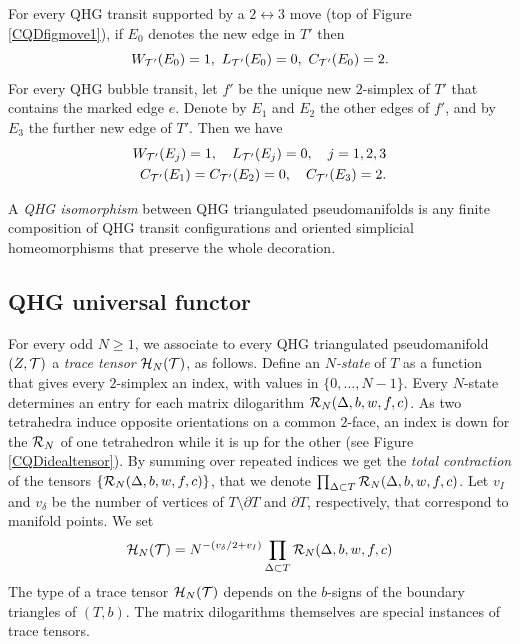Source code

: \begin{remark}\label{forced}{\rm
For every QHG transit supported by a $2 \leftrightarrow 3$ move
(top of Figure \ref{CQDfigmove1}), if $E_0$ denotes the new edge
in $T'$ then \begin{equation}\label{2-3comp} W_{{\mathcal T}'}(E_0)=1, \
L_{{\mathcal T}'}(E_0)=0, \ C_{{\mathcal T}'}(E_0)=2.\end{equation} For every QHG
bubble transit, let $f'$ be the unique new $2$-simplex of $T'$
that contains the marked edge $e$. Denote by $E_1$ and $E_2$ the
other edges of $f'$, and by $E_3$ the further new edge of $T'$.
Then we have} \begin{eqnarray}\label{bubblecomp}
 W_{{\mathcal T}'}(E_j)=1, \quad  L_{{\mathcal T}'}(E_j)=0, \quad j=1,2,3 \\
C_{{\mathcal T}'}(E_1)=C_{{\mathcal T}'}(E_2)= 0, \quad C_{{\mathcal T}'}(E_3)=2.\nonumber
\end{eqnarray}
\end{remark}

\begin{defi}\label{QHGisom}{\rm A {\it QHG isomorphism} between
    QHG triangulated pseudomanifolds is any finite composition of QHG
    transit configurations and oriented simplicial homeomorphisms
that preserve the whole decoration.}
\end{defi}

\subsection{QHG universal functor}\label{QHGFUNC} For every odd
$N\geq 1$, we associate to every QHG triangulated pseudomanifold
$(Z,{\mathcal T})$ a {\it trace tensor} ${\mathcal H}_N({\mathcal T})$, as follows.  Define
an {\it $N$-state} of $T$ as a function that gives every
$2$-simplex an index, with values in $\{0,\dots,N-1\}$. Every
$N$-state determines an entry for each matrix dilogarithm
${\mathcal R}_N(\Delta, b, w, f,c)$. As two tetrahedra induce opposite
orientations on a common $2$-face, an index is down for the
${\mathcal R}_N$ of one tetrahedron while it is up for the other (see
Figure \ref{CQDidealtensor}). By summing over repeated indices we
get the {\it total contraction} of the tensors $\{{\mathcal R}_N(\Delta, b,
w, f,c)\}$, that we denote $\textstyle \prod_{\Delta \subset T}
{\mathcal R}_N(\Delta,b,w,f,c)$. Let $v_I$ and $v_\delta$ be the number of
vertices of $T\setminus \partial T$ and $\partial T$,
respectively, that correspond to manifold points. We set
\begin{equation}\label{deftt}
{\mathcal H}_N({\mathcal T}) = N^{-(v_\delta/2 + v_I)}\prod_{\Delta \subset T}
{\mathcal R}_N(\Delta,b,w,f,c)
\end{equation}
The type of a trace tensor ${\mathcal H}_N({\mathcal T})$ depends on the $b$-signs
of the boundary triangles of $(T,b)$. The matrix dilogarithms
themselves are special instances of trace tensors.

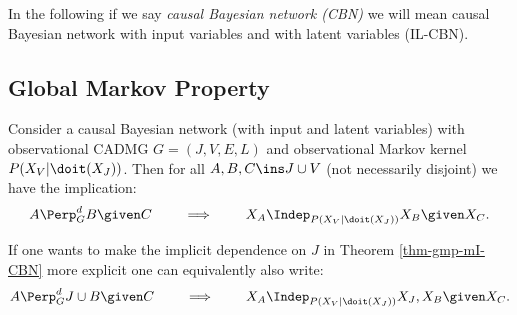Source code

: \begin{Rem}
    In the following if we say \emph{causal Bayesian network (CBN)} we will mean 
    causal Bayesian network with input variables and with latent variables (IL-CBN).
\end{Rem}


\subsection{Global Markov Property}

\begin{Thm}
\label{thm-gmp-mI-CBN}
Consider a causal Bayesian network (with input and latent variables) with observational CADMG $G=(J,V,E,L)$ 
and observational Markov kernel $P(X_V|\doit(X_J))$.
Then for all $A, B, C \ins J \cup V$ (not necessarily disjoint) we have the implication:
\[ A \Perp^d_G B \given C \qquad \implies \qquad X_A \Indep_{P(X_V|\doit(X_J))} X_B \given X_C.   \]
\end{Thm}

\begin{Rem}
    If one wants to make the implicit dependence on $J$ in Theorem \ref{thm-gmp-mI-CBN} 
    more explicit one can equivalently also write:
\[ A \Perp^d_G J \cup B \given C \qquad \implies \qquad X_A \Indep_{P(X_V|\doit(X_J))} X_J,X_{B} \given X_C.   \]
\end{Rem}


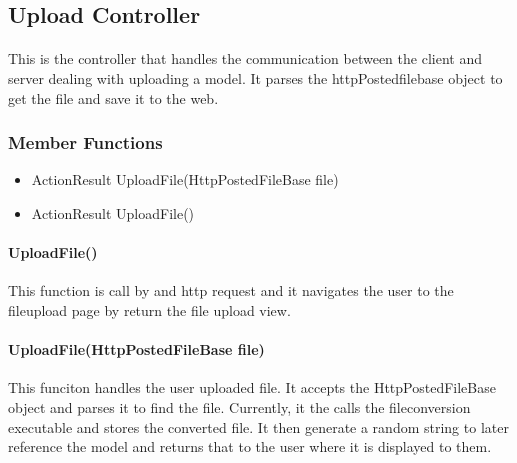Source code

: \hypertarget{website_UploadController}
{
    \label{website_UploadController}
}

\subsection{Upload Controller}
    \paragraph{}
        This is the controller that handles the communication between the client and server dealing with uploading a model.
        It parses the httpPostedfilebase object to get the file and save it to the web.


    \subsubsection{Member Functions}

        \begin{itemize}
            \item ActionResult UploadFile(HttpPostedFileBase file)
            \item ActionResult UploadFile()
        \end{itemize}

        \paragraph{UploadFile()}
            \hfill \break
            This function is call by and http request and it navigates the user to the fileupload page by return the file upload view.
    

        \paragraph{UploadFile(HttpPostedFileBase file)}
            \hfill \break
            This funciton handles the user uploaded file.
            It accepts the HttpPostedFileBase object and parses it to find the file.
            Currently, it the calls the fileconversion executable and stores the converted file.
            It then generate a random string to later reference the model and returns that to the user where it is displayed to them.

        
        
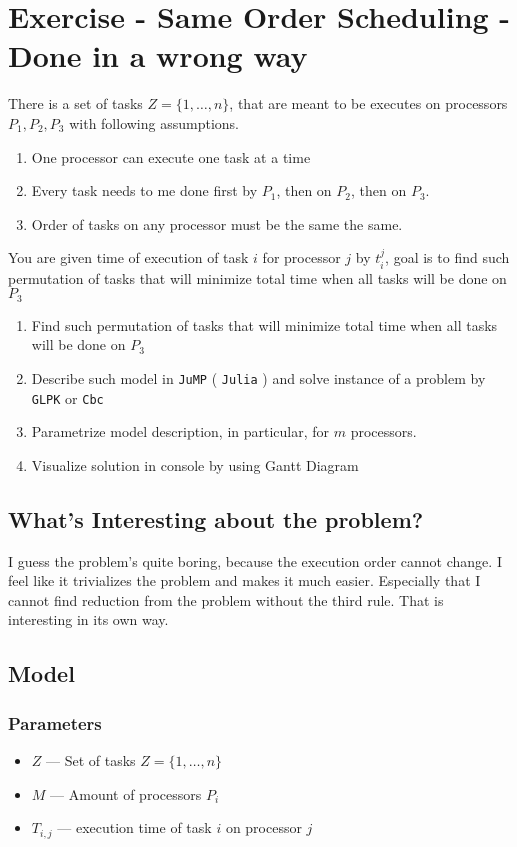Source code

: \section{Exercise - Same Order Scheduling - Done in a wrong way}
There is a set of tasks $Z = \{1, \dots , n\}$, 
that are meant to be executes on processors $P_1, P_2, P_3$ with following assumptions.
\begin{enumerate}
    \item One processor can execute one task at a time
    \item Every task needs to me done first by $P_1$, then on $P_2$, then on $P_3$.
    \item Order of tasks on any processor must be the same the same.
\end{enumerate}
You are given time of execution of task $i$ for processor $j$ by $t^j_i$,
goal is to find such permutation of tasks that will minimize total time when all tasks will be done on $P_3$
\begin{enumerate}
    \item Find such permutation of tasks that will minimize total time when all tasks will be done on $P_3$ \notdone
    \item Describe such model in \texttt{JuMP} ( \texttt{Julia} ) and solve instance of a problem by \texttt{GLPK} or \texttt{Cbc} \notdone
    \item Parametrize model description, in particular, for $m$ processors. \notdone  
    \item Visualize solution in console by using Gantt Diagram \notdone
\end{enumerate}

\subsection{What's Interesting about the problem?}
I guess the problem's quite boring, because the execution order cannot change. I feel like it trivializes the problem and makes it much easier. 
Especially that I cannot find reduction from the problem without the third rule. That is interesting in its own way.

\subsection{Model}
\subsubsection*{Parameters}
\begin{itemize}
    \item $Z$ --- Set of tasks $Z = \{1, \dots , n\}$
    \item $M$ --- Amount of processors $P_i$
    \item $T_{i, j}$ --- execution time of task $i$ on processor $j$
\end{itemize}
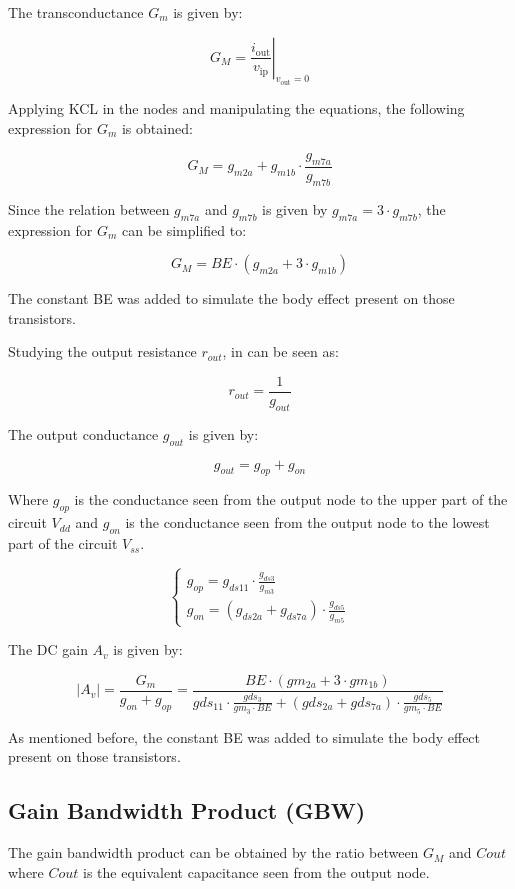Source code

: The transconductance $G_m$ is given by:

$$G_M = \left. \frac{i_{\text{out}}}{v_{\text{ip}}} \right|_{v_{\text{out}}=0}$$

Applying KCL in the nodes and manipulating the equations, the following expression for $G_m$ is obtained:

$$G_M = g_{m2a} + g_{m1b} \cdot \frac{g_{m7a}}{g_{m7b}}$$

Since the relation between $g_{m7a}$ and $g_{m7b}$ is given by $g_{m7a} = 3 \cdot g_{m7b}$, the expression for $G_m$ can be simplified to:  

$$G_M = BE \cdot (g_{m2a} + 3 \cdot g_{m1b})$$

The constant BE was added to simulate the body effect present on those transistors.

Studying the output resistance $r_{out}$, in can be seen as:

$$r_{out} = \frac{1}{g_{out}}$$

The output conductance $g_{out}$ is given by:

$$g_{out} = g_{op} + g_{on}$$

Where $g_{op}$ is the conductance seen from the output node to the upper part of the circuit $V_{dd}$ and $g_{on}$ is the conductance seen from the output node to the lowest part of the circuit $V_{ss}$.

\begin{equation}
    \begin{cases}
        g_{op} = g_{ds11} \cdot \frac{g_{ds3}}{g_{m3}} \\
        g_{on} = \left( g_{ds2a} + g_{ds7a} \right) \cdot \frac{g_{ds5}}{g_{m5}}
    \end{cases}
\end{equation}

The DC gain $A_v$ is given by:

$$|A_v| = \frac{G_m}{g_{on} + g_{op}} = \frac{BE \cdot (gm_{2a} + 3 \cdot gm_{1b})}{gds_{11} \cdot \frac{gds_{3}}{gm_{3}\cdot BE} + (gds_{2a} + gds_{7a}) \cdot \frac{gds_{5}}{gm_{5} \cdot BE}}$$

As mentioned before, the constant BE was added to simulate the body effect present on those transistors.


\subsection{Gain Bandwidth Product (GBW)}
The gain bandwidth product can be obtained by the ratio between $G_M$ and $C{out}$ where $C{out}$ is the equivalent capacitance seen from the output node.


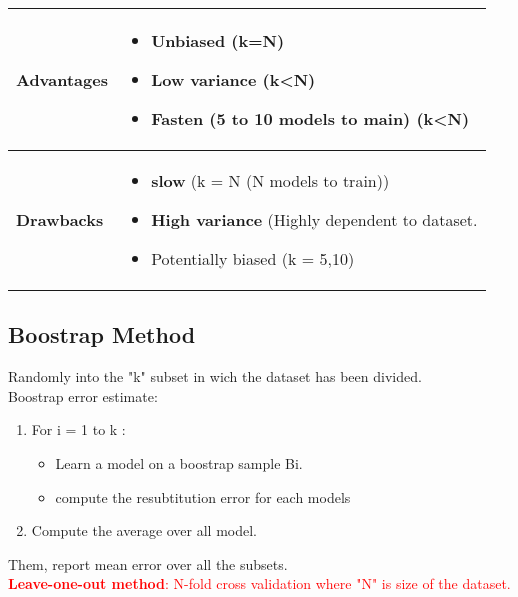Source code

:   \begin{table}[!h]
    \begin{center}
    \begin{tabular}{| m{8em}| m{15em}|}
    \hline
    \rowcolor{vert.g} \textbf{Advantages}     &  \begin{itemize}
                                                        \item \textbf{Unbiased} (k=N)
                                                        \item \textbf{Low variance} (k<N)
                                                        \item \textbf{Fasten} (5 to 10 models to main) (k<N)
                                                 \end{itemize}\\ \hline 
    \rowcolor{red.g} \textbf{Drawbacks}       &  \begin{itemize}
                                                        \item \textbf{slow} (k = N (N models to train))
                                                        \item \textbf{High variance} (Highly dependent to dataset.
                                                        \item Potentially biased (k = 5,10)
                                                  \end{itemize}\\ \hline
    \end{tabular}
    \end{center}
    \end{table}

    
\subsection{Boostrap Method}
Randomly into the "k" subset in wich the dataset has been divided.\\
Boostrap error estimate:
\begin{enumerate}
    \item For i = 1 to k : 
    \begin{itemize}
        \item Learn a model on a boostrap sample Bi.
        \item compute the resubtitution error for each models
    \end{itemize}
    \item Compute the average over all model.
\end{enumerate}
Them, report mean error over all the subsets.\\
\textcolor{red}{\textbf{Leave-one-out method}: N-fold cross validation where "N" is size of the dataset.}

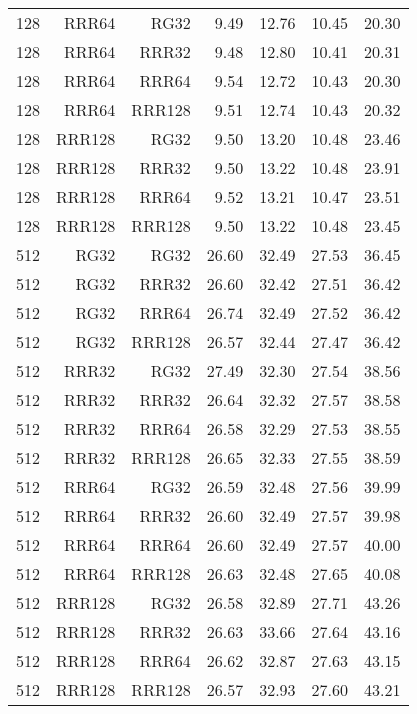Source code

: \begin{table}
\begin{tabular}{|r|r|r|r|r|r|r|}
128 & RRR64 & RG32 & 9.49 & 12.76 & 10.45 & 20.30 \\
128 & RRR64 & RRR32 & 9.48 & 12.80 & 10.41 & 20.31 \\
128 & RRR64 & RRR64 & 9.54 & 12.72 & 10.43 & 20.30 \\
128 & RRR64 & RRR128 & 9.51 & 12.74 & 10.43 & 20.32 \\
128 & RRR128 & RG32 & 9.50 & 13.20 & 10.48 & 23.46 \\
128 & RRR128 & RRR32 & 9.50 & 13.22 & 10.48 & 23.91 \\
128 & RRR128 & RRR64 & 9.52 & 13.21 & 10.47 & 23.51 \\
128 & RRR128 & RRR128 & 9.50 & 13.22 & 10.48 & 23.45 \\
512 & RG32 & RG32 & 26.60 & 32.49 & 27.53 & 36.45 \\
512 & RG32 & RRR32 & 26.60 & 32.42 & 27.51 & 36.42 \\
512 & RG32 & RRR64 & 26.74 & 32.49 & 27.52 & 36.42 \\
512 & RG32 & RRR128 & 26.57 & 32.44 & 27.47 & 36.42 \\
512 & RRR32 & RG32 & 27.49 & 32.30 & 27.54 & 38.56 \\
512 & RRR32 & RRR32 & 26.64 & 32.32 & 27.57 & 38.58 \\
512 & RRR32 & RRR64 & 26.58 & 32.29 & 27.53 & 38.55 \\
512 & RRR32 & RRR128 & 26.65 & 32.33 & 27.55 & 38.59 \\
512 & RRR64 & RG32 & 26.59 & 32.48 & 27.56 & 39.99 \\
512 & RRR64 & RRR32 & 26.60 & 32.49 & 27.57 & 39.98 \\
512 & RRR64 & RRR64 & 26.60 & 32.49 & 27.57 & 40.00 \\
512 & RRR64 & RRR128 & 26.63 & 32.48 & 27.65 & 40.08 \\
512 & RRR128 & RG32 & 26.58 & 32.89 & 27.71 & 43.26 \\
512 & RRR128 & RRR32 & 26.63 & 33.66 & 27.64 & 43.16 \\
512 & RRR128 & RRR64 & 26.62 & 32.87 & 27.63 & 43.15 \\
512 & RRR128 & RRR128 & 26.57 & 32.93 & 27.60 & 43.21 \\
\hline
\end{tabular}
\end{table}

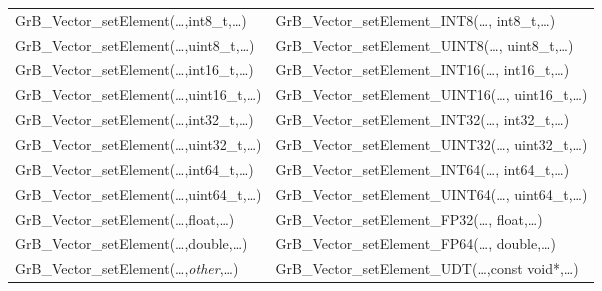 \begin{table}[htb]
{\begin{tabular}{l|l}
{\sf GrB\_Vector\_setElement(\ldots,int8\_t,\ldots)}		& {\sf GrB\_Vector\_setElement\_INT8(\ldots, int8\_t,\ldots)} \\
{\sf GrB\_Vector\_setElement(\ldots,uint8\_t,\ldots)}		& {\sf GrB\_Vector\_setElement\_UINT8(\ldots, uint8\_t,\ldots)} \\
{\sf GrB\_Vector\_setElement(\ldots,int16\_t,\ldots)}		& {\sf GrB\_Vector\_setElement\_INT16(\ldots, int16\_t,\ldots)} \\
{\sf GrB\_Vector\_setElement(\ldots,uint16\_t,\ldots)}		& {\sf GrB\_Vector\_setElement\_UINT16(\ldots, uint16\_t,\ldots)} \\
{\sf GrB\_Vector\_setElement(\ldots,int32\_t,\ldots)}		& {\sf GrB\_Vector\_setElement\_INT32(\ldots, int32\_t,\ldots)} \\
{\sf GrB\_Vector\_setElement(\ldots,uint32\_t,\ldots)}		& {\sf GrB\_Vector\_setElement\_UINT32(\ldots, uint32\_t,\ldots)} \\
{\sf GrB\_Vector\_setElement(\ldots,int64\_t,\ldots)}		& {\sf GrB\_Vector\_setElement\_INT64(\ldots, int64\_t,\ldots)} \\
{\sf GrB\_Vector\_setElement(\ldots,uint64\_t,\ldots)}		& {\sf GrB\_Vector\_setElement\_UINT64(\ldots, uint64\_t,\ldots)} \\
{\sf GrB\_Vector\_setElement(\ldots,float,\ldots)}		& {\sf GrB\_Vector\_setElement\_FP32(\ldots, float,\ldots)} \\
{\sf GrB\_Vector\_setElement(\ldots,double,\ldots)}		& {\sf GrB\_Vector\_setElement\_FP64(\ldots, double,\ldots)} \\
{\sf GrB\_Vector\_setElement(\ldots,\emph{other},\ldots)}	& {\sf GrB\_Vector\_setElement\_UDT(\ldots,const void*,\ldots)} \\ 


\end{tabular}}
\end{table}
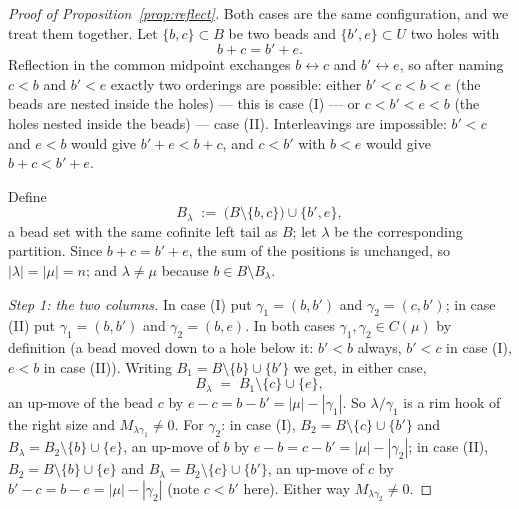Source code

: \documentclass[11pt]{article}
\theoremstyle{definition}
\begin{document}
\begin{proof}[Proof of Proposition~\ref{prop:reflect}]
Both cases are the same configuration, and we treat them together. Let $\{b,c\}\subset B$ be
two beads and $\{b',e\}\subset U$ two holes with
\[
   b+c=b'+e .
\]
Reflection in the common midpoint exchanges $b\leftrightarrow c$ and $b'\leftrightarrow e$, so
after naming $c<b$ and $b'<e$ exactly two orderings are possible: either $b'<c<b<e$ (the beads
are nested inside the holes) --- this is case (I) --- or $c<b'<e<b$ (the holes nested inside
the beads) --- case (II). Interleavings are impossible: $b'<c$ and $e<b$ would give
$b'+e<b+c$, and $c<b'$ with $b<e$ would give $b+c<b'+e$.

Define
\begin{equation}\label{eq:lam}
   B_\lambda \;:=\; \bigl(B\setminus\{b,c\}\bigr)\cup\{b',e\},
\end{equation}
a bead set with the same cofinite left tail as $B$; let $\lambda$ be the corresponding
partition. Since $b+c=b'+e$, the sum of the positions is unchanged, so $|\lambda|=|\mu|=n$;
and $\lambda\ne\mu$ because $b\in B\setminus B_\lambda$.

\smallskip\noindent\emph{Step 1: the two columns.}
In case (I) put $\gamma_1=(b,b')$ and $\gamma_2=(c,b')$; in case (II) put $\gamma_1=(b,b')$
and $\gamma_2=(b,e)$. In both cases $\gamma_1,\gamma_2\in C(\mu)$ by definition (a bead moved
down to a hole below it: $b'<b$ always, $b'<c$ in case (I), $e<b$ in case (II)). Writing
$B_1=B\setminus\{b\}\cup\{b'\}$ we get, in either case,
\[
   B_\lambda \;=\; B_1\setminus\{c\}\cup\{e\},
\]
an up-move of the bead $c$ by $e-c=b-b'=|\mu|-|\gamma_1|$. So $\lambda/\gamma_1$ is a rim hook
of the right size and $M_{\lambda\gamma_1}\ne0$. For $\gamma_2$:
in case (I), $B_2=B\setminus\{c\}\cup\{b'\}$ and $B_\lambda=B_2\setminus\{b\}\cup\{e\}$, an
up-move of $b$ by $e-b=c-b'=|\mu|-|\gamma_2|$;
in case (II), $B_2=B\setminus\{b\}\cup\{e\}$ and $B_\lambda=B_2\setminus\{c\}\cup\{b'\}$, an
up-move of $c$ by $b'-c=b-e=|\mu|-|\gamma_2|$ (note $c<b'$ here). Either way
$M_{\lambda\gamma_2}\ne0$.


\end{proof}
\end{document}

__TASK STATEMENT__: Show all of the lines above in which "hline" is present.

__RESPONSE__:
    \hline
                                                 \end{itemize}\\ \hline 
                                                  \end{itemize}\\ \hline
\hline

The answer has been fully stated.